拍品专文
This atmospheric picture of a sportsman with a pointer in a landscape is an exceptionally fine work by Ben Marshall, the artist described by Ellis Waterhouse as ‘the most distinguished sporting painter in the generation after Stubbs’ (op. cit., p. 232).
Long considered to be a self-portrait of the artist, it has been more recently suggested that the picture is the untraced work exhibited at the Royal Academy in 1801 (loc. cit.), showing the celebrated sportsman J.G. Shaddick. A full-length portrait of the sitter by Marshall, now in the National Gallery of Art, Washington (fig. 1), was exhibited at the Royal Academy in 1806 with the lines: ‘His skill acquired/ No bird of flight escapes’. The backdrop of the present work is reminiscent of Marshall’s portrait of Colonel Henry Campbell Shooting (c.1806; Richmond, Virginia Museum of Fine Arts), in which the Colonel stands surrounded by his three dogs and his horse in a similarly Romantic landscape, drawing the focus to the figure itself. In her 1975 article Judy Egerton (loc. cit.) wrote that Marshall’s shooting paintings ‘carry conviction because the artist understands his subject so thoroughly that he can combine the tangible – man, beast, costume, gear – with the intangible – expertise, endurance, wind and weather’.
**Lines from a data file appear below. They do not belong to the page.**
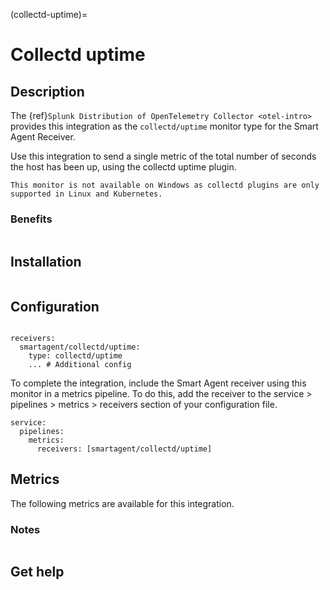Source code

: (collectd-uptime)=

# Collectd uptime
<meta name="Description" content="Use this Splunk Observability Cloud integration for the Collectd Uptime monitor. See benefits, install, configuration, and metrics">

## Description

The {ref}`Splunk Distribution of OpenTelemetry Collector <otel-intro>` provides this integration as the `collectd/uptime` monitor type for the Smart Agent Receiver.

Use this integration to send a single metric of the total number of seconds the host has been up, using the collectd uptime plugin.

```{note}
This monitor is not available on Windows as collectd plugins are only supported in Linux and Kubernetes. 
```

### Benefits

```{include} /_includes/benefits.md
```

## Installation

```{include} /_includes/collector-installation-linux.md
```

## Configuration

```{include} /_includes/configuration.md
```

```
receivers:
  smartagent/collectd/uptime:
    type: collectd/uptime
    ... # Additional config
```

To complete the integration, include the Smart Agent receiver using this monitor in a metrics pipeline. To do this, add the receiver to the service > pipelines > metrics > receivers section of your configuration file.

```
service:
  pipelines:
    metrics:
      receivers: [smartagent/collectd/uptime]
```

## Metrics

The following metrics are available for this integration.

<div class="metrics-yaml" url="https://raw.githubusercontent.com/signalfx/signalfx-agent/main/pkg/monitors/collectd/uptime/metadata.yaml"></div>

### Notes

```{include} /_includes/metric-defs.md
```

## Get help

```{include} /_includes/troubleshooting.md
```
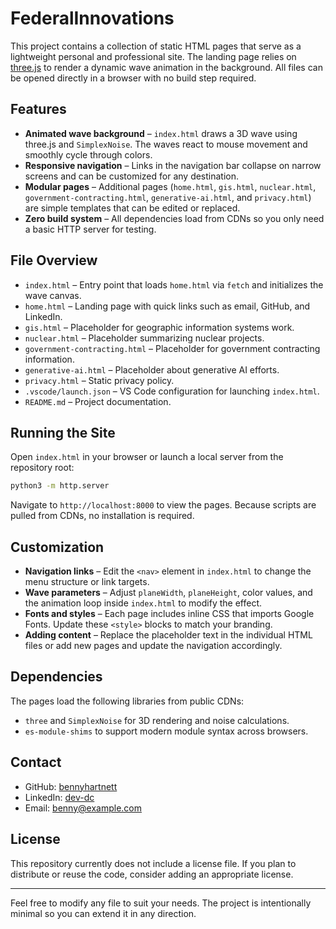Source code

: # FederalInnovations

This project contains a collection of static HTML pages that serve as a lightweight personal and professional site. The landing page relies on [three.js](https://threejs.org/) to render a dynamic wave animation in the background. All files can be opened directly in a browser with no build step required.

## Features

- **Animated wave background** &ndash; `index.html` draws a 3D wave using three.js and `SimplexNoise`. The waves react to mouse movement and smoothly cycle through colors.
- **Responsive navigation** &ndash; Links in the navigation bar collapse on narrow screens and can be customized for any destination.
- **Modular pages** &ndash; Additional pages (`home.html`, `gis.html`, `nuclear.html`, `government-contracting.html`, `generative-ai.html`, and `privacy.html`) are simple templates that can be edited or replaced.
- **Zero build system** &ndash; All dependencies load from CDNs so you only need a basic HTTP server for testing.

## File Overview

- `index.html` &ndash; Entry point that loads `home.html` via `fetch` and initializes the wave canvas.
- `home.html` &ndash; Landing page with quick links such as email, GitHub, and LinkedIn.
- `gis.html` &ndash; Placeholder for geographic information systems work.
- `nuclear.html` &ndash; Placeholder summarizing nuclear projects.
- `government-contracting.html` &ndash; Placeholder for government contracting information.
- `generative-ai.html` &ndash; Placeholder about generative AI efforts.
- `privacy.html` &ndash; Static privacy policy.
- `.vscode/launch.json` &ndash; VS Code configuration for launching `index.html`.
- `README.md` &ndash; Project documentation.

## Running the Site

Open `index.html` in your browser or launch a local server from the repository root:

```bash
python3 -m http.server
```

Navigate to `http://localhost:8000` to view the pages. Because scripts are pulled from CDNs, no installation is required.

## Customization

- **Navigation links** &ndash; Edit the `<nav>` element in `index.html` to change the menu structure or link targets.
- **Wave parameters** &ndash; Adjust `planeWidth`, `planeHeight`, color values, and the animation loop inside `index.html` to modify the effect.
- **Fonts and styles** &ndash; Each page includes inline CSS that imports Google Fonts. Update these `<style>` blocks to match your branding.
- **Adding content** &ndash; Replace the placeholder text in the individual HTML files or add new pages and update the navigation accordingly.

## Dependencies

The pages load the following libraries from public CDNs:

- `three` and `SimplexNoise` for 3D rendering and noise calculations.
- `es-module-shims` to support modern module syntax across browsers.

## Contact

- GitHub: [bennyhartnett](https://github.com/bennyhartnett)
- LinkedIn: [dev-dc](https://www.linkedin.com/in/dev-dc)
- Email: [benny@example.com](mailto:benny@example.com)

## License

This repository currently does not include a license file. If you plan to distribute or reuse the code, consider adding an appropriate license.

---

Feel free to modify any file to suit your needs. The project is intentionally minimal so you can extend it in any direction.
Marshall was born in Seagrave, Leicestershire, the fifth of seven children. Little is known about the artist’s early life but by 1791 he is recorded as leaving his post of schoolmaster and moving to London to study painting under the portraitist Lemuel Francis Abbott (1760-1803). Legend tells that on seeing Sawrey Gilpin’s Death of a Fox at the Royal Academy in 1793, he turned his back on portraiture to focus on animal subjects. Early in his career Marshall secured royal patronage, executing horse portraits for the Prince of Wales (later George IV), and exhibiting at the Royal Academy from 1800 for two decades. In 1821 he became racing correspondent for the Sporting Magazine, and from 1812 until 1825 he lived in Norfolk, before returning to London, where he remained until his death in 1835.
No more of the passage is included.